He spoke in a nervous, jerky fashion, and with little giggling laughs in between, but somehow he impressed me with fear more than the other.

“‘What do you want with me?’ I asked.

“‘Only to ask a few questions of a Greek gentleman who is visiting us, and to let us have the answers. But say no more than you are told to say, or’—here came the nervous giggle again—‘you had better never have been born.’

“As he spoke he opened a door and showed the way into a room which appeared to be very richly furnished, but again the only light was afforded by a single lamp half-turned down. The chamber was certainly large, and the way in which my feet sank into the carpet as I stepped across it told me of its richness. I caught glimpses of velvet chairs, a high white marble mantel-piece, and what seemed to be a suit of Japanese armour at one side of it. There was a chair just under the lamp, and the elderly man motioned that I should sit in it. The younger had left us, but he suddenly returned through another door, leading with him a gentleman clad in some sort of loose dressing-gown who moved slowly towards us. As he came into the circle of dim light which enables me to see him more clearly I was thrilled with horror at his appearance. He was deadly pale and terribly emaciated, with the protruding, brilliant eyes of a man whose spirit was greater than his strength. But what shocked me more than any signs of physical weakness was that his face was grotesquely criss-crossed with sticking-plaster, and that one large pad of it was fastened over his mouth.

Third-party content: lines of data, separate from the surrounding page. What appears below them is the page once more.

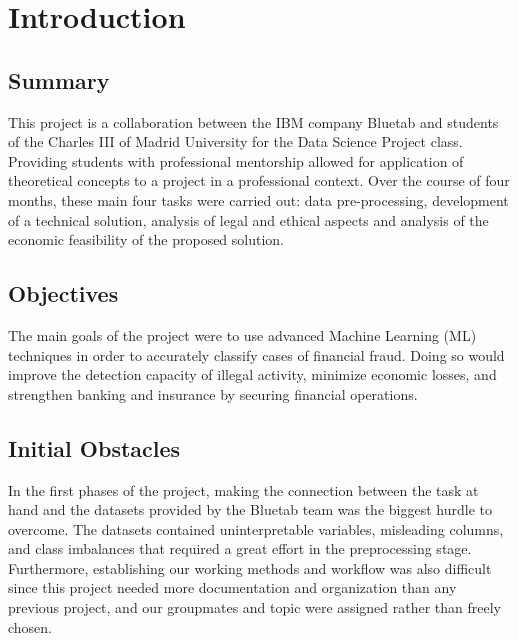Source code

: \documentclass[12pt]{report} %
\begin{document}
\tableofcontents
\thispagestyle{fancy}







\clearpage
{} %


\chapter{Introduction}
\section{Summary}
This project is a collaboration between the IBM company Bluetab and  students of the Charles III of Madrid University for the Data Science Project class. Providing students with professional mentorship allowed for application of theoretical concepts to a project in a professional context. Over the course of four months, these main four tasks were carried out: data pre-processing, development of a technical solution, analysis of legal and ethical aspects and analysis of the economic feasibility of the proposed solution.

\section{Objectives}
The main goals of the project were to use advanced Machine Learning (ML) techniques in order to accurately classify cases of financial fraud. Doing so would improve the detection capacity of illegal activity, minimize economic losses, and strengthen banking and insurance by securing financial operations.

\section{Initial Obstacles}
In the first phases of the project, making the connection between the task at hand and the datasets provided by the Bluetab team was the biggest hurdle to overcome. The datasets contained uninterpretable variables, misleading columns, and class imbalances that required a great effort in the preprocessing stage. Furthermore, establishing our working methods and workflow was also difficult since this project needed more documentation and organization than any previous project, and our groupmates and topic were assigned rather than freely chosen.
\end{document}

“‘Have you the slate, Harold?’ cried the older man, as this strange being fell rather than sat down into a chair. ‘Are his hands loose? Now, then, give him the pencil. You are to ask the questions, Mr. Melas, and he will write the answers. Ask him first of all whether he is prepared to sign the papers?’

“The man’s eyes flashed fire.

“‘Never!’ he wrote in Greek upon the slate.

“‘On no condition?’ I asked, at the bidding of our tyrant.

“‘Only if I see her married in my presence by a Greek priest whom I know.’

“The man giggled in his venomous way.

“‘You know what awaits you, then?’

“‘I care nothing for myself.’

“These are samples of the questions and answers which made up our strange half-spoken, half-written conversation. Again and again I had to ask him whether he would give in and sign the documents. Again and again I had the same indignant reply. But soon a happy thought came to me. I took to adding on little sentences of my own to each question, innocent ones at first, to test whether either of our companions knew anything of the matter, and then, as I found that they showed no signs I played a more dangerous game. Our conversation ran something like this:

“‘You can do no good by this obstinacy. Who are you?

“‘I care not. I am a stranger in London.

“‘Your fate will be upon your own head. How long have you been here?

“‘Let it be so. Three weeks.

“‘The property can never be yours. What ails you?

“‘It shall not go to villains. They are starving me.

“‘You shall go free if you sign. What house is this?

“‘I will never sign. I do not know.

“‘You are not doing her any service. What is your name?

“‘Let me hear her say so. Kratides.

“‘You shall see her if you sign. Where are you from?

“‘Then I shall never see her. Athens.

“Another five minutes, Mr. Holmes, and I should have wormed out the whole story under their very noses. My very next question might have cleared the matter up, but at that instant the door opened and a woman stepped into the room. I could not see her clearly enough to know more than that she was tall and graceful, with black hair, and clad in some sort of loose white gown.

“‘Harold,’ said she, speaking English with a broken accent. ‘I could not stay away longer. It is so lonely up there with only—Oh, my God, it is Paul!’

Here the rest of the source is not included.